<<<<

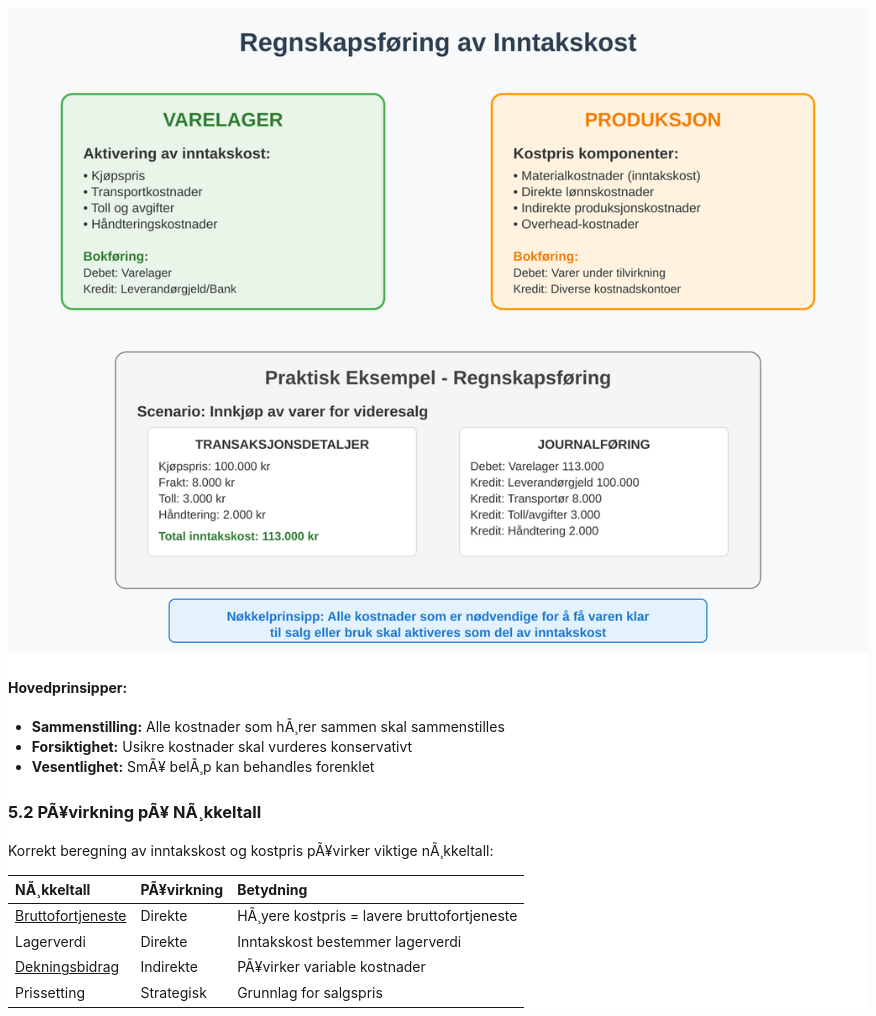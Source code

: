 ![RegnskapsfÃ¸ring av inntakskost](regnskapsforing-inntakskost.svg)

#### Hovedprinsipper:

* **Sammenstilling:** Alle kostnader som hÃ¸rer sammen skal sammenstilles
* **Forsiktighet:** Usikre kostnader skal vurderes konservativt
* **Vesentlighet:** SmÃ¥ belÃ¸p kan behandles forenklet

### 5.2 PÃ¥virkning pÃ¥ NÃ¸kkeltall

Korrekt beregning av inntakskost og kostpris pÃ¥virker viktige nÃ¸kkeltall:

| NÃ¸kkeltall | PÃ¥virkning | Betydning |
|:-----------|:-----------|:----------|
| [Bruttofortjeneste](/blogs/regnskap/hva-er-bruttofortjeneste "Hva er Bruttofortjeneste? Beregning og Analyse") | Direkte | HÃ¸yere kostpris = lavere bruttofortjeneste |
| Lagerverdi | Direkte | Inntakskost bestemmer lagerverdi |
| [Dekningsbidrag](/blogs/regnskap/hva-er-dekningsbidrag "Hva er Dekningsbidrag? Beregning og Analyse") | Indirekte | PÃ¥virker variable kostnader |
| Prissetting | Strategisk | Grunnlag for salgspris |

>>>>
<<<<

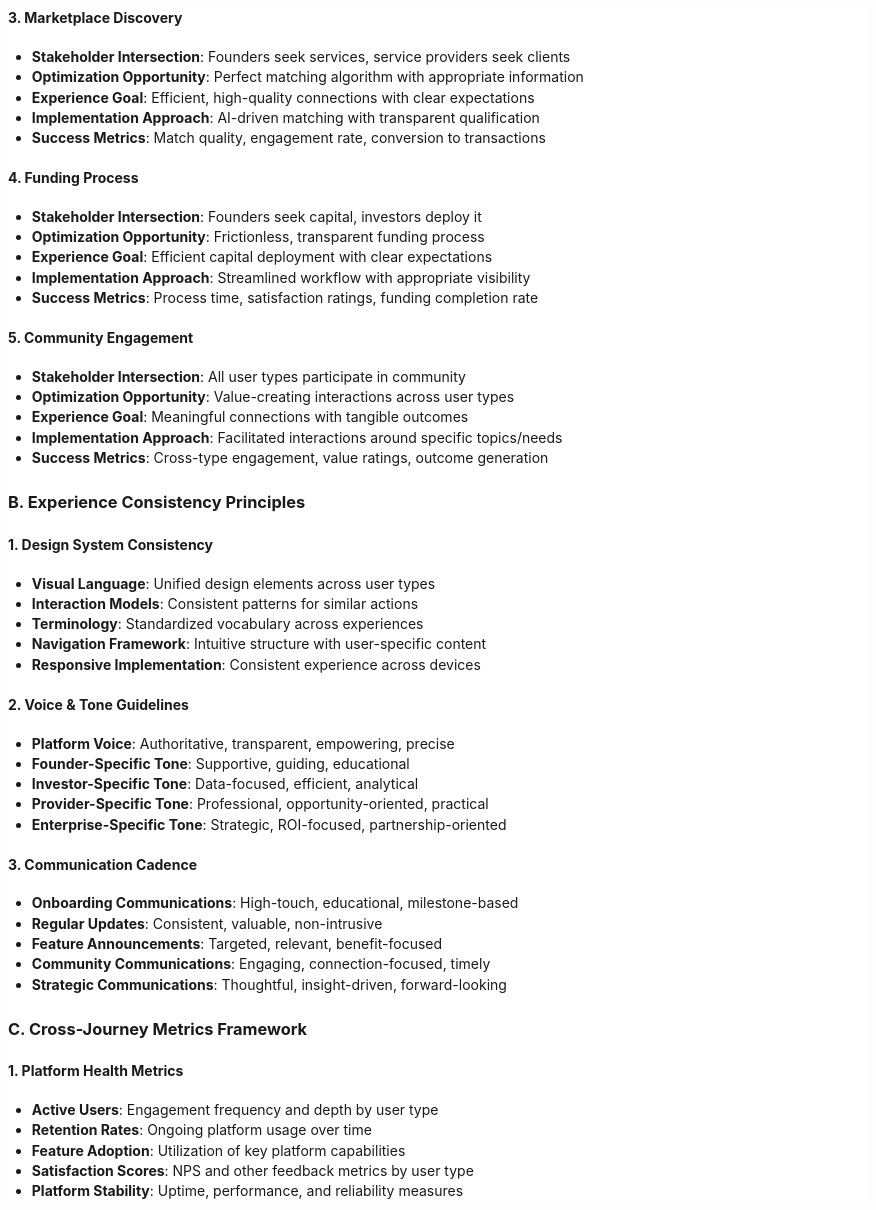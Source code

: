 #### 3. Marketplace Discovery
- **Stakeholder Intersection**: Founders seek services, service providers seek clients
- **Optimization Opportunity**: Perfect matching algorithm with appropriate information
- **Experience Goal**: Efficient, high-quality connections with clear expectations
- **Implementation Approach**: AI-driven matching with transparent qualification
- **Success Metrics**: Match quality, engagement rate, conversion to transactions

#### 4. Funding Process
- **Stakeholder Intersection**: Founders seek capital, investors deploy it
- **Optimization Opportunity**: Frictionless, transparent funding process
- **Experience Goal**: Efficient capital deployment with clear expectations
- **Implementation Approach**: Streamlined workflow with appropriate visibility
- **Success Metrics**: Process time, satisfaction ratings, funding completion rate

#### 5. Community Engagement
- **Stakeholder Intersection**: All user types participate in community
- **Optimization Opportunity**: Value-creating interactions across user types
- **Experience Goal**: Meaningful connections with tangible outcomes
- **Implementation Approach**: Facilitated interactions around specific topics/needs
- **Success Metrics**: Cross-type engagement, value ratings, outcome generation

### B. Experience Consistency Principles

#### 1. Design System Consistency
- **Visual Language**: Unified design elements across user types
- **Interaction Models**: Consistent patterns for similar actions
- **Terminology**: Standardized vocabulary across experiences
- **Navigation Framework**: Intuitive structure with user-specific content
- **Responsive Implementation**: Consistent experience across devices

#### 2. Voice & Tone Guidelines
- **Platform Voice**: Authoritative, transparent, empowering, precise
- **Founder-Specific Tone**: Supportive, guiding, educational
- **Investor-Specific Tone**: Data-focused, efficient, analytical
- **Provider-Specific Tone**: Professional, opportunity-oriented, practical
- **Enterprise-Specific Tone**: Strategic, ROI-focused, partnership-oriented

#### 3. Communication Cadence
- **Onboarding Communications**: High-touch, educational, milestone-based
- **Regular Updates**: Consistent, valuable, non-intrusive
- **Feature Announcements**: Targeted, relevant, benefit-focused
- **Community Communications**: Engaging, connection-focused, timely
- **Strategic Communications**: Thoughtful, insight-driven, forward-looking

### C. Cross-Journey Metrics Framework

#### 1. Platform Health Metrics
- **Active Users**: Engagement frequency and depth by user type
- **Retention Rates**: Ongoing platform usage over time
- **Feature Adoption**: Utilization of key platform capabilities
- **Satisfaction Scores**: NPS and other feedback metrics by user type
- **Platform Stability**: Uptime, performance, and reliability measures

>>>>

Your assignment – Return each line among the entries that holds the word "across".

Written response –
- **Optimization Opportunity**: Value-creating interactions across user types
- **Visual Language**: Unified design elements across user types
- **Terminology**: Standardized vocabulary across experiences
- **Responsive Implementation**: Consistent experience across devices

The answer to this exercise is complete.